• EXERCISE GOAL
The response should be the lines of the data, starting at the first and ending at the one that contains "Зато снова есть", copied without change.

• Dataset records
"""
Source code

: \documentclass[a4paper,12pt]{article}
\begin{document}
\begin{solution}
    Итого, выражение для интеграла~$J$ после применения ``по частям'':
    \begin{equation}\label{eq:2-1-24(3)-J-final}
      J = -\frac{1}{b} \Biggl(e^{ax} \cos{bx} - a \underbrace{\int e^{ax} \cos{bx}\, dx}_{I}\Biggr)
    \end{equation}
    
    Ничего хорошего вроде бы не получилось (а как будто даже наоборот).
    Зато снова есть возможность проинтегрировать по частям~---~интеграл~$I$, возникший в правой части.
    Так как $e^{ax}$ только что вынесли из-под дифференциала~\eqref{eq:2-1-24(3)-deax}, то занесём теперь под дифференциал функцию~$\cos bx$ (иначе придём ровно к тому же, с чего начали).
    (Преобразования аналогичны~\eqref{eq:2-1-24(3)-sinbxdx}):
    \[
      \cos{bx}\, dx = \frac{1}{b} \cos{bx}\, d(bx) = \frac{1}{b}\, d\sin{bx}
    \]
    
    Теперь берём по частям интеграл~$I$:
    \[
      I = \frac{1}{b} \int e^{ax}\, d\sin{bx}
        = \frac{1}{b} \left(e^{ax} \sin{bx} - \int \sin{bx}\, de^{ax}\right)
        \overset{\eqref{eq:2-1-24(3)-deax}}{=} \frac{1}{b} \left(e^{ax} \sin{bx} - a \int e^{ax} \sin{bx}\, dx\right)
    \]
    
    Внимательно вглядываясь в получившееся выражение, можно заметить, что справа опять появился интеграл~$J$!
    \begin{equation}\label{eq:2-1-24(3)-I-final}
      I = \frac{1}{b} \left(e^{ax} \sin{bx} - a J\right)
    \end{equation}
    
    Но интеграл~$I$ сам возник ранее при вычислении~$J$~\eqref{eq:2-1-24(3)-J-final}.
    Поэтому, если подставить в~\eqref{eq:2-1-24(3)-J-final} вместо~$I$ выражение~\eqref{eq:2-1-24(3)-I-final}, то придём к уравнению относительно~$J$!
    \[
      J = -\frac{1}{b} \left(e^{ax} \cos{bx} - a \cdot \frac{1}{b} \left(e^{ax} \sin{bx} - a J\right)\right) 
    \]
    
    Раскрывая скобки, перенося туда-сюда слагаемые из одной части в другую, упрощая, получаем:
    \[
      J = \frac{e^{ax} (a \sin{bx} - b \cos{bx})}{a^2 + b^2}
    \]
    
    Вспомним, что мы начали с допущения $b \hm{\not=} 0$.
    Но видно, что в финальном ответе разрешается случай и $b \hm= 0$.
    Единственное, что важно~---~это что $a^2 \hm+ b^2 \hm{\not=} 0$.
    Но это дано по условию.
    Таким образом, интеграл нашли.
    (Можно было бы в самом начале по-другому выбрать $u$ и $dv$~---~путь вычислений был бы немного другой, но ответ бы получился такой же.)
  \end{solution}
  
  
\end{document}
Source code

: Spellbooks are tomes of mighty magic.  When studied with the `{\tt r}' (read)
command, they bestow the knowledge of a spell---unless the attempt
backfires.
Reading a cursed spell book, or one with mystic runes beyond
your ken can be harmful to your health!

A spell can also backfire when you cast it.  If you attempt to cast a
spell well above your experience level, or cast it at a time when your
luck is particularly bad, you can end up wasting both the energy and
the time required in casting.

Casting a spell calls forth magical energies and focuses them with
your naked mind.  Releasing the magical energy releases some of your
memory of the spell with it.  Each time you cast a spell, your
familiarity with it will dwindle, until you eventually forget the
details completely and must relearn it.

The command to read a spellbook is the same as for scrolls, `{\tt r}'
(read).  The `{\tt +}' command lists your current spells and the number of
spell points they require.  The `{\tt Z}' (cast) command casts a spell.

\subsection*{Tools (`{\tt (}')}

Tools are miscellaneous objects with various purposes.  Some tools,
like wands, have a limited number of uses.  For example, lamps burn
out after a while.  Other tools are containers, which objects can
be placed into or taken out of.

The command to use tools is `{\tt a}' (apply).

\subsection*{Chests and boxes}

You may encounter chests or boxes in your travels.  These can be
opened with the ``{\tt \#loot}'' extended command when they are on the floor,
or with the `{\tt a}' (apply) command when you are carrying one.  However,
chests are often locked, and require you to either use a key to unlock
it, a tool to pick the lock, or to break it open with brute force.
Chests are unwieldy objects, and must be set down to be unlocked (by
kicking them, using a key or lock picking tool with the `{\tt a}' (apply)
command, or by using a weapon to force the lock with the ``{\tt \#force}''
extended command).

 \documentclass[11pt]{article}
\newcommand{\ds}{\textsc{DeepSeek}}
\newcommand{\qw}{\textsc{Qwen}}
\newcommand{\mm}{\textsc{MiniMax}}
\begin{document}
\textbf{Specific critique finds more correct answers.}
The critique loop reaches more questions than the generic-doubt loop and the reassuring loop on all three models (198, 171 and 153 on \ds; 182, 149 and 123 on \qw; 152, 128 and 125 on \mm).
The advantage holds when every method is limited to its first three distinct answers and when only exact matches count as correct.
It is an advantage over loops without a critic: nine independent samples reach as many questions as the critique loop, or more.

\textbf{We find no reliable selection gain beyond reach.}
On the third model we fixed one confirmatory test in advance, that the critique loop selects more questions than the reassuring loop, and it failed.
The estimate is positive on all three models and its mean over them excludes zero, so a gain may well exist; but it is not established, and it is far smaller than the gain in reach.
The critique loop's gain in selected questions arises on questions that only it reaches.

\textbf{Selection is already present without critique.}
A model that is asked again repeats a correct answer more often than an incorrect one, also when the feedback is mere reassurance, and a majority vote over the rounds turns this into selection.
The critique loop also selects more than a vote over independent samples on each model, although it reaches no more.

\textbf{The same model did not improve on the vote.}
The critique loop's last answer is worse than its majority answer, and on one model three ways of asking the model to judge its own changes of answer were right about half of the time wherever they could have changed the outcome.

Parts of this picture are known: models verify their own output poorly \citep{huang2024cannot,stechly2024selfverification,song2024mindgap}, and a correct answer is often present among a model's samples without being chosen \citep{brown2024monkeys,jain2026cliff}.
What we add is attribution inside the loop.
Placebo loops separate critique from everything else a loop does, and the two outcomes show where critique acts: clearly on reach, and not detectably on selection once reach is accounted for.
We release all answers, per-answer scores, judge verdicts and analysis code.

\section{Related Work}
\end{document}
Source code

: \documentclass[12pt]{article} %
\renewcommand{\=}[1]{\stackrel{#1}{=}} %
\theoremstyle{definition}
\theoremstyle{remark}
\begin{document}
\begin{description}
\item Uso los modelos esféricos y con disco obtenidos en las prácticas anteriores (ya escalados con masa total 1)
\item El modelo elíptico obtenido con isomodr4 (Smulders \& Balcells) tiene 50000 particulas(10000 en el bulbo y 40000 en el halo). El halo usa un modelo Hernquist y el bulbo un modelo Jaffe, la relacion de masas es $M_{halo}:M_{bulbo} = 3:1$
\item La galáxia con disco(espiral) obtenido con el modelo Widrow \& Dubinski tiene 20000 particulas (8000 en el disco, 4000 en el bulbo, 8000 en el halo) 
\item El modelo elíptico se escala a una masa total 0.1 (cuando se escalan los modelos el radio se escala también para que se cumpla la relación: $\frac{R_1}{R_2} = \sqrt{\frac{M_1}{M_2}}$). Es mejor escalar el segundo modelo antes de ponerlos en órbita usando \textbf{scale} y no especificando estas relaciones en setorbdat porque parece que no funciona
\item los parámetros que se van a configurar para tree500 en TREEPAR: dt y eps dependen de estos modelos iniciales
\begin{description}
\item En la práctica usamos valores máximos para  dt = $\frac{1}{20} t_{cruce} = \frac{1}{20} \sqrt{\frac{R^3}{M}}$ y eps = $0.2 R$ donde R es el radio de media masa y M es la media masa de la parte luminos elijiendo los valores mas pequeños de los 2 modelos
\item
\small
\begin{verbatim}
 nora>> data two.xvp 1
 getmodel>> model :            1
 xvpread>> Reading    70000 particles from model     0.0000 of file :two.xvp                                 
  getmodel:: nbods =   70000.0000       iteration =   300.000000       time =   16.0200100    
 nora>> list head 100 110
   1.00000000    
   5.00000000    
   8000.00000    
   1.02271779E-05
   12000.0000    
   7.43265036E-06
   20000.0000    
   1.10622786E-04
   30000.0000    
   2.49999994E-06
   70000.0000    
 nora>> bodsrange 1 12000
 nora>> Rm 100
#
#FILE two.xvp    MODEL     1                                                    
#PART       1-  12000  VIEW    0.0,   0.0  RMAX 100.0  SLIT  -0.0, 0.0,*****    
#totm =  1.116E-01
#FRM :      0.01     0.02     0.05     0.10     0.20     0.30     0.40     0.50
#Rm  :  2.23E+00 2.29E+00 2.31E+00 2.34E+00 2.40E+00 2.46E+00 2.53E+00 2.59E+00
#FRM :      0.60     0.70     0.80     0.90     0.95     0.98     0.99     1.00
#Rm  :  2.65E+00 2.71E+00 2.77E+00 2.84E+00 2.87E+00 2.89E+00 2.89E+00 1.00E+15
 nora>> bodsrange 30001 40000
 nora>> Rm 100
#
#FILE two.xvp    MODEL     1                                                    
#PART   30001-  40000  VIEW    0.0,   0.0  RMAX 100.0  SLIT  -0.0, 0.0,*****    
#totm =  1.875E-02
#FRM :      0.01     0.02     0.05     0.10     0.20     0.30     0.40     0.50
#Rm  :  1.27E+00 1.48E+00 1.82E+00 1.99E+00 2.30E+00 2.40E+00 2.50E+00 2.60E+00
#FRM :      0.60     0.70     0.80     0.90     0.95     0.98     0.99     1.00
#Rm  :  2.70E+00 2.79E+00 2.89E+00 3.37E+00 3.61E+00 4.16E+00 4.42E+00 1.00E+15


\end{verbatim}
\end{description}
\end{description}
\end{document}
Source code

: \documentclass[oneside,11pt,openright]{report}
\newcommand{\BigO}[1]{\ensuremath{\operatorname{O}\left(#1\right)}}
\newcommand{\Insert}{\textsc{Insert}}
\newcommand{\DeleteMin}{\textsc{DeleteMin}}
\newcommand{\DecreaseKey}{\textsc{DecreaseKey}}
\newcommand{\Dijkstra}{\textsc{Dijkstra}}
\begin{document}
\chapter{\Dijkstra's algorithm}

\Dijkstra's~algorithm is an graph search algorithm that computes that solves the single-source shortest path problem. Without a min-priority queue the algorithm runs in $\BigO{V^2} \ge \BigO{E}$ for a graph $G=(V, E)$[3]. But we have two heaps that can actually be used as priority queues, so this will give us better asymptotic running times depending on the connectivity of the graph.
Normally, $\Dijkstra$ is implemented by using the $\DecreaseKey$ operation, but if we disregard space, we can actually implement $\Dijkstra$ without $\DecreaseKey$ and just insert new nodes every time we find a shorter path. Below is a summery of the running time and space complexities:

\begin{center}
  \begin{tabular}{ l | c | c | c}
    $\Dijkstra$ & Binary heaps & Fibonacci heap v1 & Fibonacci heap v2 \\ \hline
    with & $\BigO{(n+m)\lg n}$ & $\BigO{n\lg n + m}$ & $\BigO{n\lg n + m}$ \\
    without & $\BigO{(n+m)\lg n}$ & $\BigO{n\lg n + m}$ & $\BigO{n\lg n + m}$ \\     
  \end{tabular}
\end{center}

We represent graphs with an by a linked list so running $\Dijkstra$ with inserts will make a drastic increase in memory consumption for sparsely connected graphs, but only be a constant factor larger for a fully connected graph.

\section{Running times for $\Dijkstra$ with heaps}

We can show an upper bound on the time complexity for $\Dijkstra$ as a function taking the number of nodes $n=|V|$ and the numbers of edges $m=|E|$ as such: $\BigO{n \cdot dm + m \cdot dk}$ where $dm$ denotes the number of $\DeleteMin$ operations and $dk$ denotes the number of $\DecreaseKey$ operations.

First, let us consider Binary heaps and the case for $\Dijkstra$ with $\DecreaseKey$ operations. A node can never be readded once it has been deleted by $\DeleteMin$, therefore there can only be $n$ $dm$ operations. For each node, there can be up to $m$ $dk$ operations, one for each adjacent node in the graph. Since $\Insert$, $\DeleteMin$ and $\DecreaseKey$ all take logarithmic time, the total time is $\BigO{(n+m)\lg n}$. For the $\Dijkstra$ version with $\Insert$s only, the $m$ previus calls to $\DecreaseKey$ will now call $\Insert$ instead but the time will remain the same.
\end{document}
"""
• PROBLEM SOLUTION
Source code

: \documentclass[a4paper,12pt]{article}
\begin{document}
\begin{solution}
    Итого, выражение для интеграла~$J$ после применения ``по частям'':
    \begin{equation}\label{eq:2-1-24(3)-J-final}
      J = -\frac{1}{b} \Biggl(e^{ax} \cos{bx} - a \underbrace{\int e^{ax} \cos{bx}\, dx}_{I}\Biggr)
    \end{equation}
    
    Ничего хорошего вроде бы не получилось (а как будто даже наоборот).
    Зато снова есть возможность проинтегрировать по частям~---~интеграл~$I$, возникший в правой части.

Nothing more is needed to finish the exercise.